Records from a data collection
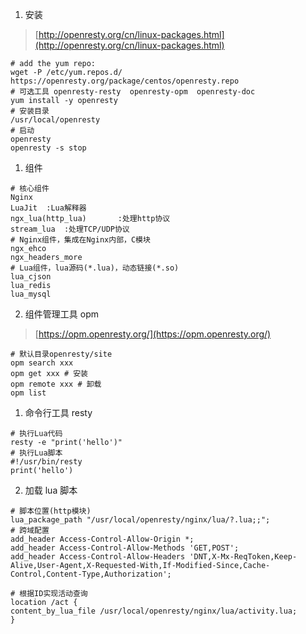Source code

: 1. 安装
>[http://openresty.org/cn/linux-packages.html](http://openresty.org/cn/linux-packages.html)
```plain
# add the yum repo:
wget -P /etc/yum.repos.d/ https://openresty.org/package/centos/openresty.repo
# 可选工具 openresty-resty  openresty-opm  openresty-doc
yum install -y openresty
# 安装目录
/usr/local/openresty
# 启动
openresty
openresty -s stop
```
1. 组件
```plain
# 核心组件
Nginx
LuaJit  :Lua解释器
ngx_lua(http_lua)       :处理http协议
stream_lua  :处理TCP/UDP协议
# Nginx组件，集成在Nginx内部，C模块
ngx_ehco
ngx_headers_more
# Lua组件，lua源码(*.lua)，动态链接(*.so)
lua_cjson
lua_redis
lua_mysql
```
2. 组件管理工具 opm
>[https://opm.openresty.org/](https://opm.openresty.org/)
```plain
# 默认目录openresty/site
opm search xxx
opm get xxx # 安装
opm remote xxx # 卸载
opm list
```
1. 命令行工具 resty
```plain
# 执行Lua代码
resty -e "print('hello')"
# 执行Lua脚本
#!/usr/bin/resty
print('hello')
```
2. 加载 lua 脚本
```plain
# 脚本位置(http模块)
lua_package_path "/usr/local/openresty/nginx/lua/?.lua;;";
# 跨域配置
add_header Access-Control-Allow-Origin *;
add_header Access-Control-Allow-Methods 'GET,POST';
add_header Access-Control-Allow-Headers 'DNT,X-Mx-ReqToken,Keep-Alive,User-Agent,X-Requested-With,If-Modified-Since,Cache-Control,Content-Type,Authorization';

# 根据ID实现活动查询
location /act {
content_by_lua_file /usr/local/openresty/nginx/lua/activity.lua;
}
```
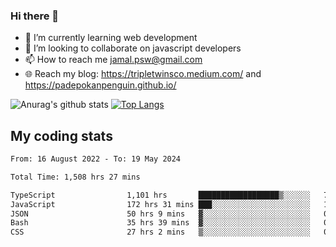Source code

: ### Hi there 👋

<!--
**padepokanpenguin/padepokanpenguin** is a ✨ _special_ ✨ repository because its `README.md` (this file) appears on your GitHub profile.
-->

- 🌱 I’m currently learning  web development
- 👯 I’m looking to collaborate on javascript developers
- 📫 How to reach me jamal.psw@gmail.com
- 🌐 Reach my blog:
   https://tripletwinsco.medium.com/ and
   https://padepokanpenguin.github.io/

![Anurag's github stats](https://github-readme-stats.vercel.app/api?username=padepokanpenguin&count_private=true&disable_animations=false&show_icons=true&theme=default)
[![Top Langs](https://github-readme-stats.vercel.app/api/top-langs/?username=padepokanpenguin&theme=default&layout=compact)](https://github.com/padepokanpenguin)

## My coding stats

<!--START_SECTION:waka-->

```txt
From: 16 August 2022 - To: 19 May 2024

Total Time: 1,508 hrs 27 mins

TypeScript                1,101 hrs       ██████████████████▒░░░░░░   72.99 %
JavaScript                172 hrs 31 mins ███░░░░░░░░░░░░░░░░░░░░░░   11.44 %
JSON                      50 hrs 9 mins   ▓░░░░░░░░░░░░░░░░░░░░░░░░   03.32 %
Bash                      35 hrs 39 mins  ▓░░░░░░░░░░░░░░░░░░░░░░░░   02.36 %
CSS                       27 hrs 2 mins   ▒░░░░░░░░░░░░░░░░░░░░░░░░   01.79 %
```

<!--END_SECTION:waka-->


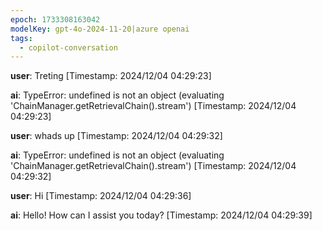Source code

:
 ```yaml
---
epoch: 1733308163042
modelKey: gpt-4o-2024-11-20|azure openai
tags:
  - copilot-conversation
---
```


**user**: Treting
[Timestamp: 2024/12/04 04:29:23]

**ai**: TypeError: undefined is not an object (evaluating 'ChainManager.getRetrievalChain().stream')
[Timestamp: 2024/12/04 04:29:23]

**user**: whads up 
[Timestamp: 2024/12/04 04:29:32]

**ai**: TypeError: undefined is not an object (evaluating 'ChainManager.getRetrievalChain().stream')
[Timestamp: 2024/12/04 04:29:32]

**user**: Hi 
[Timestamp: 2024/12/04 04:29:36]

**ai**: Hello! How can I assist you today?
[Timestamp: 2024/12/04 04:29:39]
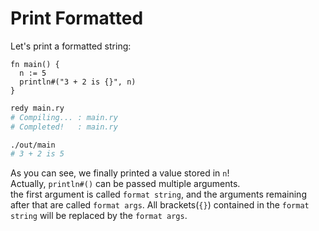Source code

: # Print Formatted

Let's print a formatted string:

```redy
fn main() {
  n := 5
  println#("3 + 2 is {}", n)
}
```

```bash
redy main.ry
# Compiling... : main.ry
# Completed!   : main.ry

./out/main
# 3 + 2 is 5
```

As you can see, we finally printed a value stored in `n`!<br/>
Actually, `println#()` can be passed multiple arguments.<br/>
the first argument is called `format string`, and the arguments remaining after that are called `format args`.
All brackets(`{}`) contained in the `format string` will be replaced by the `format args`.
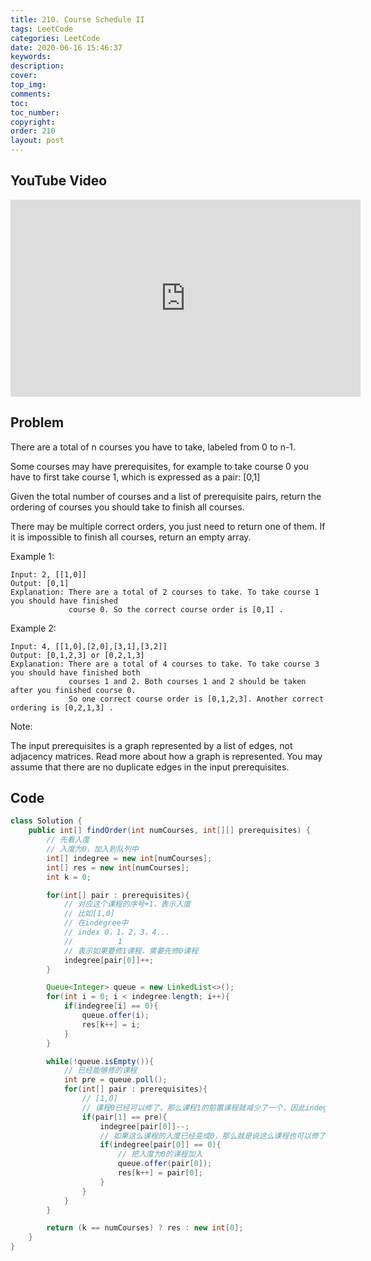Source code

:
 ```yaml
---
title: 210. Course Schedule II
tags: LeetCode
categories: LeetCode
date: 2020-06-16 15:46:37
keywords:
description:
cover:
top_img:
comments:
toc:
toc_number:
copyright:
order: 210
layout: post
---
```


## YouTube Video

<iframe width="560" height="315" src="https://www.youtube.com/embed/qunhYX91VLU" frameborder="0" allow="accelerometer; autoplay; encrypted-media; gyroscope; picture-in-picture" allowfullscreen></iframe>

## Problem

There are a total of n courses you have to take, labeled from 0 to n-1.

Some courses may have prerequisites, for example to take course 0 you have to first take course 1, which is expressed as a pair: [0,1]

Given the total number of courses and a list of prerequisite pairs, return the ordering of courses you should take to finish all courses.

There may be multiple correct orders, you just need to return one of them. If it is impossible to finish all courses, return an empty array.

Example 1:

```
Input: 2, [[1,0]]
Output: [0,1]
Explanation: There are a total of 2 courses to take. To take course 1 you should have finished
             course 0. So the correct course order is [0,1] .
```

Example 2:

```
Input: 4, [[1,0],[2,0],[3,1],[3,2]]
Output: [0,1,2,3] or [0,2,1,3]
Explanation: There are a total of 4 courses to take. To take course 3 you should have finished both
             courses 1 and 2. Both courses 1 and 2 should be taken after you finished course 0.
             So one correct course order is [0,1,2,3]. Another correct ordering is [0,2,1,3] .
```

Note:

The input prerequisites is a graph represented by a list of edges, not adjacency matrices. Read more about how a graph is represented.
You may assume that there are no duplicate edges in the input prerequisites.

## Code

```java
class Solution {
    public int[] findOrder(int numCourses, int[][] prerequisites) {
        // 先看入度
        // 入度为0，加入到队列中
        int[] indegree = new int[numCourses];
        int[] res = new int[numCourses];
        int k = 0;

        for(int[] pair : prerequisites){
            // 对应这个课程的序号+1，表示入度
            // 比如[1,0]
            // 在indegree中
            // index 0，1，2，3，4...
            //          1
            // 表示如果要修1课程，需要先修0课程
            indegree[pair[0]]++;
        }

        Queue<Integer> queue = new LinkedList<>();
        for(int i = 0; i < indegree.length; i++){
            if(indegree[i] == 0){
                queue.offer(i);
                res[k++] = i;
            }
        }

        while(!queue.isEmpty()){
            // 已经能够修的课程
            int pre = queue.poll();
            for(int[] pair : prerequisites){
                // [1,0]
                // 课程0已经可以修了，那么课程1的前置课程就减少了一个，因此indegree[pair[0]]--
                if(pair[1] == pre){
                    indegree[pair[0]]--;
                    // 如果这么课程的入度已经变成0，那么就是说这么课程也可以修了
                    if(indegree[pair[0]] == 0){
                        // 把入度为0的课程加入
                        queue.offer(pair[0]);
                        res[k++] = pair[0];
                    }
                }
            }
        }

        return (k == numCourses) ? res : new int[0];
    }
}
```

- Exercise -
Can you retype every record above exactly, leaving out the pictures?

- Output of the exercise -
Source code

: 1. 安装
>[http://openresty.org/cn/linux-packages.html](http://openresty.org/cn/linux-packages.html)
```plain
# add the yum repo:
wget -P /etc/yum.repos.d/ https://openresty.org/package/centos/openresty.repo
# 可选工具 openresty-resty  openresty-opm  openresty-doc
yum install -y openresty
# 安装目录
/usr/local/openresty
# 启动
openresty
openresty -s stop
```
1. 组件
```plain
# 核心组件
Nginx
LuaJit  :Lua解释器
ngx_lua(http_lua)       :处理http协议
stream_lua  :处理TCP/UDP协议
# Nginx组件，集成在Nginx内部，C模块
ngx_ehco
ngx_headers_more
# Lua组件，lua源码(*.lua)，动态链接(*.so)
lua_cjson
lua_redis
lua_mysql
```
2. 组件管理工具 opm
>[https://opm.openresty.org/](https://opm.openresty.org/)
```plain
# 默认目录openresty/site
opm search xxx
opm get xxx # 安装
opm remote xxx # 卸载
opm list
```
1. 命令行工具 resty
```plain
# 执行Lua代码
resty -e "print('hello')"
# 执行Lua脚本
#!/usr/bin/resty
print('hello')
```
2. 加载 lua 脚本
```plain
# 脚本位置(http模块)
lua_package_path "/usr/local/openresty/nginx/lua/?.lua;;";
# 跨域配置
add_header Access-Control-Allow-Origin *;
add_header Access-Control-Allow-Methods 'GET,POST';
add_header Access-Control-Allow-Headers 'DNT,X-Mx-ReqToken,Keep-Alive,User-Agent,X-Requested-With,If-Modified-Since,Cache-Control,Content-Type,Authorization';

# 根据ID实现活动查询
location /act {
content_by_lua_file /usr/local/openresty/nginx/lua/activity.lua;
}
```
Source code

: ### Hi there 👋

<!--
**padepokanpenguin/padepokanpenguin** is a ✨ _special_ ✨ repository because its `README.md` (this file) appears on your GitHub profile.
-->

- 🌱 I’m currently learning  web development
- 👯 I’m looking to collaborate on javascript developers
- 📫 How to reach me jamal.psw@gmail.com
- 🌐 Reach my blog:
   https://tripletwinsco.medium.com/ and
   https://padepokanpenguin.github.io/

![Anurag's github stats](https://github-readme-stats.vercel.app/api?username=padepokanpenguin&count_private=true&disable_animations=false&show_icons=true&theme=default)
[![Top Langs](https://github-readme-stats.vercel.app/api/top-langs/?username=padepokanpenguin&theme=default&layout=compact)](https://github.com/padepokanpenguin)

## My coding stats

<!--START_SECTION:waka-->

```txt
From: 16 August 2022 - To: 19 May 2024

Total Time: 1,508 hrs 27 mins

TypeScript                1,101 hrs       ██████████████████▒░░░░░░   72.99 %
JavaScript                172 hrs 31 mins ███░░░░░░░░░░░░░░░░░░░░░░   11.44 %
JSON                      50 hrs 9 mins   ▓░░░░░░░░░░░░░░░░░░░░░░░░   03.32 %
Bash                      35 hrs 39 mins  ▓░░░░░░░░░░░░░░░░░░░░░░░░   02.36 %
CSS                       27 hrs 2 mins   ▒░░░░░░░░░░░░░░░░░░░░░░░░   01.79 %
```

<!--END_SECTION:waka-->


Source code

:
 ```yaml
---
epoch: 1733308163042
modelKey: gpt-4o-2024-11-20|azure openai
tags:
  - copilot-conversation
---
```


**user**: Treting
[Timestamp: 2024/12/04 04:29:23]

**ai**: TypeError: undefined is not an object (evaluating 'ChainManager.getRetrievalChain().stream')
[Timestamp: 2024/12/04 04:29:23]

**user**: whads up 
[Timestamp: 2024/12/04 04:29:32]

**ai**: TypeError: undefined is not an object (evaluating 'ChainManager.getRetrievalChain().stream')
[Timestamp: 2024/12/04 04:29:32]

**user**: Hi 
[Timestamp: 2024/12/04 04:29:36]

**ai**: Hello! How can I assist you today?
[Timestamp: 2024/12/04 04:29:39]
Source code

: # Print Formatted

Let's print a formatted string:

```redy
fn main() {
  n := 5
  println#("3 + 2 is {}", n)
}
```

```bash
redy main.ry
# Compiling... : main.ry
# Completed!   : main.ry

./out/main
# 3 + 2 is 5
```

As you can see, we finally printed a value stored in `n`!<br/>
Actually, `println#()` can be passed multiple arguments.<br/>
the first argument is called `format string`, and the arguments remaining after that are called `format args`.
All brackets(`{}`) contained in the `format string` will be replaced by the `format args`.
Source code

:
 ```yaml
---
title: 210. Course Schedule II
tags: LeetCode
categories: LeetCode
date: 2020-06-16 15:46:37
keywords:
description:
cover:
top_img:
comments:
toc:
toc_number:
copyright:
order: 210
layout: post
---
```


## YouTube Video

<iframe width="560" height="315" src="https://www.youtube.com/embed/qunhYX91VLU" frameborder="0" allow="accelerometer; autoplay; encrypted-media; gyroscope; picture-in-picture" allowfullscreen></iframe>

## Problem

There are a total of n courses you have to take, labeled from 0 to n-1.

Some courses may have prerequisites, for example to take course 0 you have to first take course 1, which is expressed as a pair: [0,1]

Given the total number of courses and a list of prerequisite pairs, return the ordering of courses you should take to finish all courses.

There may be multiple correct orders, you just need to return one of them. If it is impossible to finish all courses, return an empty array.

Example 1:

```
Input: 2, [[1,0]]
Output: [0,1]
Explanation: There are a total of 2 courses to take. To take course 1 you should have finished
             course 0. So the correct course order is [0,1] .
```

Example 2:

```
Input: 4, [[1,0],[2,0],[3,1],[3,2]]
Output: [0,1,2,3] or [0,2,1,3]
Explanation: There are a total of 4 courses to take. To take course 3 you should have finished both
             courses 1 and 2. Both courses 1 and 2 should be taken after you finished course 0.
             So one correct course order is [0,1,2,3]. Another correct ordering is [0,2,1,3] .
```

Note:

The input prerequisites is a graph represented by a list of edges, not adjacency matrices. Read more about how a graph is represented.
You may assume that there are no duplicate edges in the input prerequisites.

## Code

```java
class Solution {
    public int[] findOrder(int numCourses, int[][] prerequisites) {
        // 先看入度
        // 入度为0，加入到队列中
        int[] indegree = new int[numCourses];
        int[] res = new int[numCourses];
        int k = 0;

        for(int[] pair : prerequisites){
            // 对应这个课程的序号+1，表示入度
            // 比如[1,0]
            // 在indegree中
            // index 0，1，2，3，4...
            //          1
            // 表示如果要修1课程，需要先修0课程
            indegree[pair[0]]++;
        }

        Queue<Integer> queue = new LinkedList<>();
        for(int i = 0; i < indegree.length; i++){
            if(indegree[i] == 0){
                queue.offer(i);
                res[k++] = i;
            }
        }

        while(!queue.isEmpty()){
            // 已经能够修的课程
            int pre = queue.poll();
            for(int[] pair : prerequisites){
                // [1,0]
                // 课程0已经可以修了，那么课程1的前置课程就减少了一个，因此indegree[pair[0]]--
                if(pair[1] == pre){
                    indegree[pair[0]]--;
                    // 如果这么课程的入度已经变成0，那么就是说这么课程也可以修了
                    if(indegree[pair[0]] == 0){
                        // 把入度为0的课程加入
                        queue.offer(pair[0]);
                        res[k++] = pair[0];
                    }
                }
            }
        }

        return (k == numCourses) ? res : new int[0];
    }
}
```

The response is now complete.